» WHAT YOU HAVE TO DO:
Copy each line from the listing below where the word "left" shows up.
═══ DATA IN THIS EXERCISE
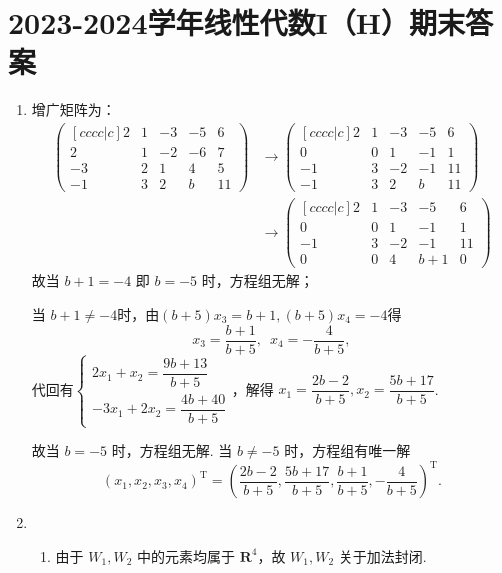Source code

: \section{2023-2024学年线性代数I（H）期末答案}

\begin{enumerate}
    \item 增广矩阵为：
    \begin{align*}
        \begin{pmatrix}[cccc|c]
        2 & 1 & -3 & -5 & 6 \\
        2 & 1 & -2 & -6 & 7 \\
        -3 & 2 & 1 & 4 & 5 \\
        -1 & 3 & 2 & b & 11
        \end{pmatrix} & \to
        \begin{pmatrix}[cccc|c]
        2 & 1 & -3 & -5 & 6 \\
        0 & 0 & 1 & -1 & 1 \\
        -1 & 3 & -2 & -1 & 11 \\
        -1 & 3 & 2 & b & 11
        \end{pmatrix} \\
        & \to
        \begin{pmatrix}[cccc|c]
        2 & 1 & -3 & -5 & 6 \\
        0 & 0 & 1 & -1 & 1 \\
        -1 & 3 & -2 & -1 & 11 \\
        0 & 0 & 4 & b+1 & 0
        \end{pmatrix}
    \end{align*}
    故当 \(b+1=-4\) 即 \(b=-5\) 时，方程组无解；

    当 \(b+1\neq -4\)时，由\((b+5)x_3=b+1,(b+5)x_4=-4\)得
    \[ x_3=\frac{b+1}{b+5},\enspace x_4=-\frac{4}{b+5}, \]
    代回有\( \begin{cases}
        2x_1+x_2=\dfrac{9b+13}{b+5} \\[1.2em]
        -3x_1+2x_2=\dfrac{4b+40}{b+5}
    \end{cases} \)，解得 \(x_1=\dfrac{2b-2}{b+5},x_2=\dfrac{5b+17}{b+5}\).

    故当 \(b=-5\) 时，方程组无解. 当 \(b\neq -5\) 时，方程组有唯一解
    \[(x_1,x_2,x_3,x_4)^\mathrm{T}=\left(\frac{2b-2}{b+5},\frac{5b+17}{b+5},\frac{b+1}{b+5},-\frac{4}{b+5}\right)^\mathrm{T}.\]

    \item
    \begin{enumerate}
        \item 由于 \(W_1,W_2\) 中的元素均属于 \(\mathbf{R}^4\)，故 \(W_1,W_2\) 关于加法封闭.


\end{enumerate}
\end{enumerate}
══════
═══ DATA IN THIS EXERCISE
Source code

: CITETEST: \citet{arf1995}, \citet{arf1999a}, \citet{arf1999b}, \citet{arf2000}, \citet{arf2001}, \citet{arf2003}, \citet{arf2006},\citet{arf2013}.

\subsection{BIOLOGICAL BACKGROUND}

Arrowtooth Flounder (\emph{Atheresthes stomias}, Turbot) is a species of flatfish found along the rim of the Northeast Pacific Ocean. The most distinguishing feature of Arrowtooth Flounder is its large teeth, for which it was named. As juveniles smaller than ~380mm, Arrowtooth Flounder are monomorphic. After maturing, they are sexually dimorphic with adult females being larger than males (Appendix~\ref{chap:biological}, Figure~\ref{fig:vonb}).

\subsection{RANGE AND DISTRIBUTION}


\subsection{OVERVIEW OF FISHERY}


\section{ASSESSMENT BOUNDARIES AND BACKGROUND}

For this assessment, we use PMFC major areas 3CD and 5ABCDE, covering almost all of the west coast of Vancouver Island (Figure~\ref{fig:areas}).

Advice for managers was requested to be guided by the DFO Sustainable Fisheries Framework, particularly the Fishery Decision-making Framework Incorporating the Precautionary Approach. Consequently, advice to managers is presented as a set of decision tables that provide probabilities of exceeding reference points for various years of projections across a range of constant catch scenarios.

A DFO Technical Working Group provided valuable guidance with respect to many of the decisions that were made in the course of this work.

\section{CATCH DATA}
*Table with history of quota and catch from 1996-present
══════
═══ DATA IN THIS EXERCISE
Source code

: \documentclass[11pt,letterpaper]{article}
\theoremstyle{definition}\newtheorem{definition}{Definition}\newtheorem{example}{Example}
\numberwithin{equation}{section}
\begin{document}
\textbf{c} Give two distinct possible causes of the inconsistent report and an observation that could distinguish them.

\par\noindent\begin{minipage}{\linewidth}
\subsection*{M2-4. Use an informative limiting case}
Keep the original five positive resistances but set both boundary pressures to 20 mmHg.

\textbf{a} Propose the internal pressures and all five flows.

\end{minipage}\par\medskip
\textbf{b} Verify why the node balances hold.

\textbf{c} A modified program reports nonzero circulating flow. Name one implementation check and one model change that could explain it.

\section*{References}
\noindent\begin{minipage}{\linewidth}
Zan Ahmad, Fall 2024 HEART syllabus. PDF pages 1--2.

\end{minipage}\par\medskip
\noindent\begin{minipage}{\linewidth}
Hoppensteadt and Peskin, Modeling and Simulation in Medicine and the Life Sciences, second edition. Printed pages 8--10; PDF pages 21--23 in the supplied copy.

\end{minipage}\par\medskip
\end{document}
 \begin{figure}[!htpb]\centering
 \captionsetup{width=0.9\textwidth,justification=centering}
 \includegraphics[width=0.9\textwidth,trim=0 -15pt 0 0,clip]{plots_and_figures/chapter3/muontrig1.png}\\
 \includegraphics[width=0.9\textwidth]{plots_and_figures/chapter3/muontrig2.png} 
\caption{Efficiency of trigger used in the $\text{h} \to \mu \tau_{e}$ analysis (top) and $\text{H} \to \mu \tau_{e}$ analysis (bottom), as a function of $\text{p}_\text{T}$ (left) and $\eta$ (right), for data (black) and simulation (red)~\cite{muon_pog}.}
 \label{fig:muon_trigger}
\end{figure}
══════
» FINAL ANSWER:
    \[(x_1,x_2,x_3,x_4)^\mathrm{T}=\left(\frac{2b-2}{b+5},\frac{5b+17}{b+5},\frac{b+1}{b+5},-\frac{4}{b+5}\right)^\mathrm{T}.\]
\caption{Efficiency of trigger used in the $\text{h} \to \mu \tau_{e}$ analysis (top) and $\text{H} \to \mu \tau_{e}$ analysis (bottom), as a function of $\text{p}_\text{T}$ (left) and $\eta$ (right), for data (black) and simulation (red)~\cite{muon_pog}.}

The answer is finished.